Lufthansa’s traffic, a measure of the number of customers carried times the distance flown that’s regarded as an industry standard, gained only 2.7% to 220 billion revenue passenger kilometres, it said yesterday. IAG last week posted a 9.6% advance to 22bn RPKs.
The shift reflects a growth spurt since IAG’s formation in a merger of BA and Spain’s Iberia in 2011 that’s seen the London-based company buy the former British Midland — from Lufthansa — as well as Barcelona-based discounter Vueling and most recently the Irish flag-carrier.
IAG chief executive Willie Walsh pushed through thousands of job cuts at Iberia while using Vueling to combat the challenge of low-cost carriers led by Ryanair.
He has also embraced Gulf rivals, inviting Qatar Airways to join the Oneworld alliance in a move that led it to become a 10% investor.
Lufthansa and Air France-KLM Group, the number one by traffic, are both struggling to deliver a step change in labour costs to match that achieved by Mr Walsh at Iberia and at BA, where he faced down cabin-crew unions during months of walkouts.
IAG is set to close in further this year, since 2015’s figures included only three months of Aer Lingus traffic.
Lufthansa, with its subsidiaries, still leads the European passenger rankings, with 107.7m carried last year, compared with 89.8m at Air France-KLM and 88.3m at IAG.
Lufthansa, where CEO Carsten Spohr is axing unprofitable routes and moving short-haul flights that don’t feed its hubs to low-cost unit Eurowings, suffered its worst-ever strike in November, with 4,700 flights canceled in more than a week of industrial action by flight attendants.
That followed the loss of 3,200 services earlier in 2015 amid strikes by pilots.

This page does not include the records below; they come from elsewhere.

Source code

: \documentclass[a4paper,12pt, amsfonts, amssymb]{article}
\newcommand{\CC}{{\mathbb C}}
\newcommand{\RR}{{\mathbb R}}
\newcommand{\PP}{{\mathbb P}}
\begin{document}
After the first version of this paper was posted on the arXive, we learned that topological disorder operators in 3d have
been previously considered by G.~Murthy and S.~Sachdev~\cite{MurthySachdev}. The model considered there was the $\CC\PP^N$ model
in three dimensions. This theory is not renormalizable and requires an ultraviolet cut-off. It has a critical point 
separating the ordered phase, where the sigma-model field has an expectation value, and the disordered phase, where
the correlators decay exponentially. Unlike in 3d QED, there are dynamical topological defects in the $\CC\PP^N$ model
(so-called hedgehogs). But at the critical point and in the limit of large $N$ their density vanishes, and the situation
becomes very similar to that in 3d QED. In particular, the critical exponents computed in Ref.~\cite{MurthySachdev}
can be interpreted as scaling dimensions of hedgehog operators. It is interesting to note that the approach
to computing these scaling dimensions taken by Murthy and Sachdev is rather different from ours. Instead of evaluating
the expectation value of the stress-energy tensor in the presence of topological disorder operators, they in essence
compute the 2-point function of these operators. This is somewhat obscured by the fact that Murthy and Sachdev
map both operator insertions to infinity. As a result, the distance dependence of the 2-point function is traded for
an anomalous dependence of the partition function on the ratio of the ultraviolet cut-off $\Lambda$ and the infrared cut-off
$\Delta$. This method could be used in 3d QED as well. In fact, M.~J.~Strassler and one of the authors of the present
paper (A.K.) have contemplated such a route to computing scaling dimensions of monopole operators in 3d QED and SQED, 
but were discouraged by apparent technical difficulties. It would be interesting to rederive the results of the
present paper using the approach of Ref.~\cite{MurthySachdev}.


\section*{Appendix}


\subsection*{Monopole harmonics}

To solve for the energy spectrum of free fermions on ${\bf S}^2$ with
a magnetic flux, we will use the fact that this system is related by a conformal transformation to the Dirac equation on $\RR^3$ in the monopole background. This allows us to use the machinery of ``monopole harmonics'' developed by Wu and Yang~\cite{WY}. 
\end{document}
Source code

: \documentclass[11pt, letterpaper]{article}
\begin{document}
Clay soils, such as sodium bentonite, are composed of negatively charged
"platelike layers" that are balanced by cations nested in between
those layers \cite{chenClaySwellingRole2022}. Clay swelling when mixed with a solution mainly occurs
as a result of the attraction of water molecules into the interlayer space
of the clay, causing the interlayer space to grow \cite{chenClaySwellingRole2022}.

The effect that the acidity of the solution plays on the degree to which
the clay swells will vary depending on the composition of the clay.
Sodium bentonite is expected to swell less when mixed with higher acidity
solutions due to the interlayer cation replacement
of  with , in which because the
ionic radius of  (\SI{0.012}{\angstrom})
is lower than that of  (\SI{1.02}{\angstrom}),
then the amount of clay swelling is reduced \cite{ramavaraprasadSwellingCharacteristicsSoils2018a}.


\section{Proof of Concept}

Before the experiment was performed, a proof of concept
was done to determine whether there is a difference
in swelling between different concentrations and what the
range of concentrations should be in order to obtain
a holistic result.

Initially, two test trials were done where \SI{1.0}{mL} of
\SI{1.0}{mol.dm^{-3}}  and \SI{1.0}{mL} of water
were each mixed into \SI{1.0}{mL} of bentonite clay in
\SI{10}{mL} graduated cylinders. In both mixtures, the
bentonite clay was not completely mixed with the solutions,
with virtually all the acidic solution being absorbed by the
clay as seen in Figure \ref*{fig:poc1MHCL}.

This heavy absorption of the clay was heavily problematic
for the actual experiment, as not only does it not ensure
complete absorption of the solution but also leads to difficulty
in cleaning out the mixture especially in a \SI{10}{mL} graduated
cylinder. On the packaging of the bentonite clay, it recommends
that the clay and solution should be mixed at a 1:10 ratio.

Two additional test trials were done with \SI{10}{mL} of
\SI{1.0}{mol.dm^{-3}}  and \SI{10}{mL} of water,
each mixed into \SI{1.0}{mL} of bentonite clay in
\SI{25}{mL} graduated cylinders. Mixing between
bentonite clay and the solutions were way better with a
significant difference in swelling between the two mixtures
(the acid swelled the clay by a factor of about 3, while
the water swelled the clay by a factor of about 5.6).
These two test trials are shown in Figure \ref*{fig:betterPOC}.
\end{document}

Some 8,600 services were also lost in 2014.
IAG is easily the biggest of Europe’s three main network airlines by value, with a market capitalisation of €16.4bn, compared with €6.8bn at Lufthansa and €2.3bn at Air France-KLM.
While Air France-KLM remains Europe’s biggest carrier, it barely outperfomed Lufthansa, with a traffic gain limited to 2.8% to 236bn RPKs as it struggled to force through a short-haul restructuring plan that prompted violent clashes with workers.